* _PROBLEM TO SOLVE_:
Pick out all lines with the word "dyad" from the records that follow.

* _INPUT FOR THIS TASK_:
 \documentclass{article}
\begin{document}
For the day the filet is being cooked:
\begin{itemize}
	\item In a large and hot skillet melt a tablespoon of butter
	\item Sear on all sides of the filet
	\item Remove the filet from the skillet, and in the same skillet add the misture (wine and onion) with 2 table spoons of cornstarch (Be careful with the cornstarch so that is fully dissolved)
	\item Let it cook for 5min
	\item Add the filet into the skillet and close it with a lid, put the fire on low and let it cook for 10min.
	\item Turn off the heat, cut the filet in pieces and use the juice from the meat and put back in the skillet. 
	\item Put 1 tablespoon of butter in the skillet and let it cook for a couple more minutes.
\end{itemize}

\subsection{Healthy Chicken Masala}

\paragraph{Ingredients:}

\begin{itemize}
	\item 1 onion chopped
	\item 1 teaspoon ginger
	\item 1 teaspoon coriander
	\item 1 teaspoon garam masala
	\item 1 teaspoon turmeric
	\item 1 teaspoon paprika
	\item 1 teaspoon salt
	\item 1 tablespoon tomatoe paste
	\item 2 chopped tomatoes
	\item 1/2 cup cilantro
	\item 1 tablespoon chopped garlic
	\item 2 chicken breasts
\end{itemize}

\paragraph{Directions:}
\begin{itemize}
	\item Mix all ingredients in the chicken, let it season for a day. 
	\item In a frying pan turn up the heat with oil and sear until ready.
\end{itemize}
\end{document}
---
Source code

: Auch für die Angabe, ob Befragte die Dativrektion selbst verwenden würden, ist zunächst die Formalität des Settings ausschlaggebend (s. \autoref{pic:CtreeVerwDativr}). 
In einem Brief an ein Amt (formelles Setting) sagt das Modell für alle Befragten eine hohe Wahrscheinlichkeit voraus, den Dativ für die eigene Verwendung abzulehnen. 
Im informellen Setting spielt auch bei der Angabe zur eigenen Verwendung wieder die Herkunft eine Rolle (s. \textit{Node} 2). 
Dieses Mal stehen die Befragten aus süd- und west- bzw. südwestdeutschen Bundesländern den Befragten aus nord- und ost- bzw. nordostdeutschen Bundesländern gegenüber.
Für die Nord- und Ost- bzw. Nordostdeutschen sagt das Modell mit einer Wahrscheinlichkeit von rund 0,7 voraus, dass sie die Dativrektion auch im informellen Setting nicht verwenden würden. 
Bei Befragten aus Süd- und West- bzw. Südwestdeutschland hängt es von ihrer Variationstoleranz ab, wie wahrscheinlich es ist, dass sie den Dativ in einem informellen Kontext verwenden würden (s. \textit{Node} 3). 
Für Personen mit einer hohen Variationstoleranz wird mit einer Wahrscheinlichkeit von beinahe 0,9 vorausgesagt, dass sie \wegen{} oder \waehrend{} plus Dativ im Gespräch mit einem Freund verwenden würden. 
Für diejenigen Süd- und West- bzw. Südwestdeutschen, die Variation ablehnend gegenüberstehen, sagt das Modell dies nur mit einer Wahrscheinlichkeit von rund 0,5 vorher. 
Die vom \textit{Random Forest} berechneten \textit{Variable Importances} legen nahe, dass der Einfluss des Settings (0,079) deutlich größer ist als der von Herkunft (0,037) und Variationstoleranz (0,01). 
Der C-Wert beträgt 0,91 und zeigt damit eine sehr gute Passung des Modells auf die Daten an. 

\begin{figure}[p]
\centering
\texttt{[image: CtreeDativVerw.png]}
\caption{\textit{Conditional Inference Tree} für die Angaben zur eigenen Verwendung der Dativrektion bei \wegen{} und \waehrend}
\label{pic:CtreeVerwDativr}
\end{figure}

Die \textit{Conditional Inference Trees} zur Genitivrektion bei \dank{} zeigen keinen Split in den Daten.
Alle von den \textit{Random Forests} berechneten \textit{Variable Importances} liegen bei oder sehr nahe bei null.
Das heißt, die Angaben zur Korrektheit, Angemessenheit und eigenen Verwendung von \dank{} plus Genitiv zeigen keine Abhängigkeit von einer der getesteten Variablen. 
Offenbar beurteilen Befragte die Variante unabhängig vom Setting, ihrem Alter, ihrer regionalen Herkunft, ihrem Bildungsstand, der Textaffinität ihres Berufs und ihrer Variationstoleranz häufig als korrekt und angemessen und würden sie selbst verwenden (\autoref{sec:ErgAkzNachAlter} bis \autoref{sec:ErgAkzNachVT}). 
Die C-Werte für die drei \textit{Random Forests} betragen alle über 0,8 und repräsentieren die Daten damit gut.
---
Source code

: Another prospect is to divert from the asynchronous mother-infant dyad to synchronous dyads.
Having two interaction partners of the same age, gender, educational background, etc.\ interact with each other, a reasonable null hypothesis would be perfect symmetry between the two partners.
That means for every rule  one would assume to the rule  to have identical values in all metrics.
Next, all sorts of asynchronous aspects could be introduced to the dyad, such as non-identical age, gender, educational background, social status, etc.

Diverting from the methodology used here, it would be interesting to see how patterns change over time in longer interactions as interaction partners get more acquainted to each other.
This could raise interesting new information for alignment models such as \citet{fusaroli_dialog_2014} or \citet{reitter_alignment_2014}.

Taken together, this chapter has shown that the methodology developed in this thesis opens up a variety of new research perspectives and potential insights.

* _EXERCISE OUTPUT_:
: Another prospect is to divert from the asynchronous mother-infant dyad to synchronous dyads.
Next, all sorts of asynchronous aspects could be introduced to the dyad, such as non-identical age, gender, educational background, social status, etc.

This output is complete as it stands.